Realmente, no sé qué contestar. Tampoco él parece esperar respuesta alguna. Pasan unos minutos que no me resultan pesados, gracias a la armonía del agua que se desliza por la roca, al viento, a un delicioso canto de pájaro que me resulta desconocido. Ahmed llena el cuenco y me invita a beber. Me hace mucho bien, porque el kif reseca la garganta. Mi anfitrión sonríe como un amigo. Me siento reconfortado y con ganas de hablar de los tuareg, un pueblo que, hasta el momento no era, para mí otra cosa que negociantes de rehenes o raptores de los mismos.

-Ángel Sevilla III hace menciones constantes a los Lakkhoua y a los antepasados de apellido desconocido; los Sevilla parecen merecer menos su atención. Me pregunto la razón… Claro, que debo leerme los otros….
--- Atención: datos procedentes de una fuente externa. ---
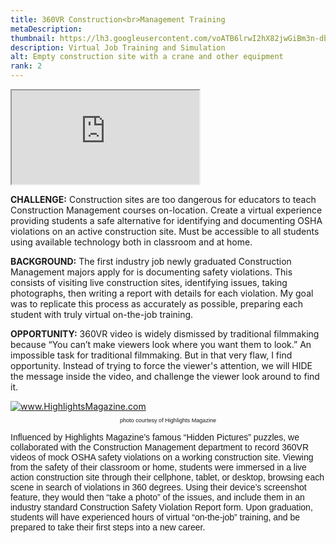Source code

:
 ```yaml
---
title: 360VR Construction<br>Management Training
metaDescription: 
thumbnail: https://lh3.googleusercontent.com/voATB6lrwI2hX82jwGiBm3n-db1NGPZvAbQ8Og39ALXetIS_baLVg8Sa7vgOCcPZ-tcQO6MiLvRtR0bs3xyCalbmRVn6avjOLSBuNBEM2_WC5HAwq6sYGBDSgrByfqcSo5vDj5cpDQ=w2400
description: Virtual Job Training and Simulation
alt: Empty construction site with a crane and other equipment
rank: 2
---
```



<iframe src="https://momento360.com/e/u/1f47f937e0044f1bb04db34e4df99ecf?utm_campaign=embed&utm_source=other&heading=0&pitch=0&field-of-view=60&size=small" class="youtube-iframe"></iframe>

**CHALLENGE:** Construction sites are too dangerous for educators to teach Construction Management courses on-location. Create a virtual experience providing students a safe alternative for identifying and documenting OSHA violations on an active construction site. Must be accessible to all students using available technology both in classroom and at home.

**BACKGROUND:** The first industry job newly graduated Construction Management majors apply for is documenting safety violations. This consists of visiting live construction sites, identifying issues, taking photographs, then writing a report with details for each violation. My goal was to replicate this process as accurately as possible, preparing each student with truly virtual on-the-job training.

**OPPORTUNITY:** 360VR video is widely dismissed by traditional filmmaking because “You can’t make viewers look where you want them to look.” An impossible task for traditional filmmaking. But in that very flaw, I find opportunity. Instead of trying to force the viewer's attention, we will HIDE the message inside the video, and challenge the viewer look around to find it.

<div class="row">
  <div class="col-md-3">
    <a href="https://www.highlights.com/">
     <img src="https://i.pinimg.com/originals/81/e4/fd/81e4fd7af70ca0fdd4418a16a2fa0717.jpg" alt="www.HighlightsMagazine.com"></img>
    </a>
    <p style="font-family: arial; font-size: .65em; text-align: center">photo courtesy of Highlights Magazine</p>
  </div>
  <div class="col-md-9">
    <p style="font-family:arial">Influenced by Highlights Magazine’s famous “Hidden Pictures” puzzles, we collaborated with the Construction Management department to record 360VR videos of mock OSHA safety violations on a working construction site. Viewing from the safety of their classroom or home, students were immersed in a live action construction site through their cellphone, tablet, or desktop, browsing each scene in search of violations in 360 degrees. Using their device’s screenshot feature, they would then “take a photo” of the issues, and include them in an industry standard Construction Safety Violation Report form. Upon graduation, students will have experienced hours of virtual “on-the-job” training, and be prepared to take their first steps into a new career.</p>
  </div>
</div>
-Así lo creo, hermano Quizá debieras empezar por una segunda lectura…

De regreso a mi habitación me dispongo a obedecer como un corderito y me pongo a leer. En vano. Era Sophie.

-Esto está que arde, el presidente quiere liberación de rehenes ya… Tiene muy pocas posibilidades de reelección y no puede hacerse a la idea…

-Necesito que me dejes trabajar para conseguirlo. Empiezo a leer las memorias de Ángel Sevilla III.

-¿No te las habías leído ya?. -Si, pero me ha aconsejado la relectura.

-¿Qué conclusión has sacado?.

-Me parece un buen hombre y he confirmado sus declaraciones en sus libros contables.

-Tiene razón Ahmed, debes leerlo otra vez y cotejar con otros datos.

-Eres enigmática.

-Ángel Sevilla III lo es y mucho.

-La conversación concluye aquí. Estoy en misión.